Iva muncul di kede yang menyatu dengan rumahnya. Ia tampak segar karena baru mandi. Rambutnya digelung dengan penjepit dan masih tanpa polesan make-up sedikitpun sehingga tampak sangat alami cantiknya. Harum sabunnya tercium wangi sampai ke hidungku. Senyumnya mengalahkan penampilannya yang memakai baju model baby doll imut. Pakaian tak berlengan berwarna putih bergambar hati tulisan HEART besar sebatas sampai di atas lutut sungguh pas dipakainya. Megang baju itu tanpa dipakai kita udah mikir yang macem-macem apalagi dipakai oleh tubuh seseksi Iva ini. Meleleh abang, dek… Enak kali-lah jadi lakikmu. Tiap hari bisa menjamah tubuh itu.
“Beli pulsa, Pa…” kataku padanya.
“Yang berapa, bang?” tanyanya menyiapkan HP-nya untuk mengirim pulsa pesananku.
“Yang limpul, Pa…” jawabku menyebutkan pesanan pulsaku. (limpul: lima puluh, lima puluh ribu) “Nomornya…” lanjutku menyebutkan nomor HP-ku sebagai tujuan kiriman pulsanya. Ia mengkonfirmasi nomor tadi dengan mengulangnya.
“Untuk maen internet, bang?” tanyanya selagi menunggu pulsaku nyantol ke HP-ku. Pulsaku masih melayang di awang-awang.
“Iya… Maen fesbuk… BBM-an… Baca berita… Yang gitu-gitu…” jawabku masih menunggu getaran SMS masuk di HP-ku sambilku memandangi casing Iva yang rupawan. Entah ngences entah nggak aku itu.
“Pin abang berapa? Nanti kalok abang mau beli pulsa lagi… biar tinggal awak kirim aja…” tawarnya. Ia menyiapkan sesuatu kemungkinan ia mau ngescan barcode gitu dari HP BB-nya. Benar juga. Kuizinkan ia ngescan pin BB-ku. Tak lama masuk notifikasi kalau pulsa tadi sudah masuk dan kubayar sesuai tarifnya.

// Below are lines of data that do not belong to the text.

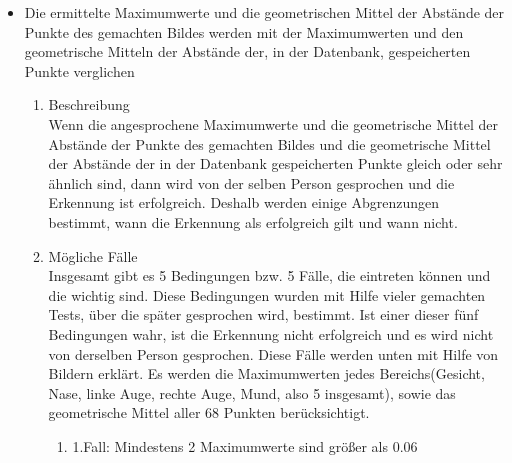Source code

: \begin{enumerate}
\begin{itemize}
	Der untere Codeabschnitt \ref{fig:gm} zeigt wie dieser Schritt für die ersten 27 Punkte implementiert ist(nur um eine Idee zu haben, wie es funktioniert):

\begin{lstlisting}[caption={Berechnung des geometrischen Mittels f{\"u}r die erste 27 Punkte}, label={fig:gm},language=Python]
  for pika in range(0,27):
   dis=math.sqrt(abs(( (vleratx.item(pika)
   -float(res[vx]))))* abs( 
   (vleratx.item(pika)-float(res[vx])) ) + ( 
   abs((vleraty.item(pika)-float(res[vy])))* 
   abs((vleraty.item(pika)-float(res[vy])) ) ))
  gm *= dis
  vx+=2
  vy+=2
  gm=gm**(1/27)    
  print("GM:%s\n"%(gm))
  gm=1
  dis=0
\end{lstlisting}
	\item Die ermittelte Maximumwerte und die geometrischen Mittel der Abstände der Punkte des gemachten Bildes werden mit der Maximumwerten und den geometrische Mitteln der Abstände der, in der Datenbank, gespeicherten Punkte verglichen \\
	
	\begin{enumerate}
		\item Beschreibung \\
		
		Wenn die angesprochene Maximumwerte und die geometrische Mittel der Abstände der Punkte des gemachten Bildes und die geometrische Mittel der Abstände der in der Datenbank gespeicherten Punkte gleich oder sehr ähnlich sind, dann wird von der selben Person gesprochen und die Erkennung ist erfolgreich. Deshalb werden einige Abgrenzungen bestimmt, wann die Erkennung als erfolgreich gilt und wann nicht.
		
		\item Mögliche Fälle \\
		
		Insgesamt gibt es 5 Bedingungen bzw. 5 Fälle, die eintreten können und die wichtig sind. Diese Bedingungen wurden mit Hilfe vieler gemachten Tests, über die später gesprochen wird, bestimmt. Ist einer dieser fünf Bedingungen wahr, ist die Erkennung nicht erfolgreich und es wird nicht von derselben Person gesprochen. Diese Fälle werden unten mit Hilfe von Bildern erklärt. Es werden die Maximumwerten jedes Bereichs(Gesicht, Nase, linke Auge, rechte Auge, Mund, also 5 insgesamt), sowie das geometrische Mittel aller 68 Punkten berücksichtigt.
		
		\begin{enumerate}
			\item 1.Fall: Mindestens 2 Maximumwerte sind größer als 0.06 \\
			

\end{enumerate}
\end{enumerate}
\end{itemize}
\end{enumerate}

“Fesbuk abang apa namanya?” tanya Iva lagi selagi ia mengumpulkan uang untuk kembalian pulsaku tadi.
“Fesbuk mamanya Salwa yang ada…” kusebutkan nama fesbuk-nya dan ia sibuk mencari di browser HP-nya. Padahal aku juga punya akun fesbuk sendiri tapi segan kuberitau dia. Aku sedang menikmati pemandangan lengannya yang terbuka. Sedikit lipatan ketiaknya kemudian menjadi fokusku.
“Yang ini, bang?” tunjuknya pada layar HP-nya. Foto profilnya adalah Rio tertawa sedang memeluk Salwa yang masih bayi kecil.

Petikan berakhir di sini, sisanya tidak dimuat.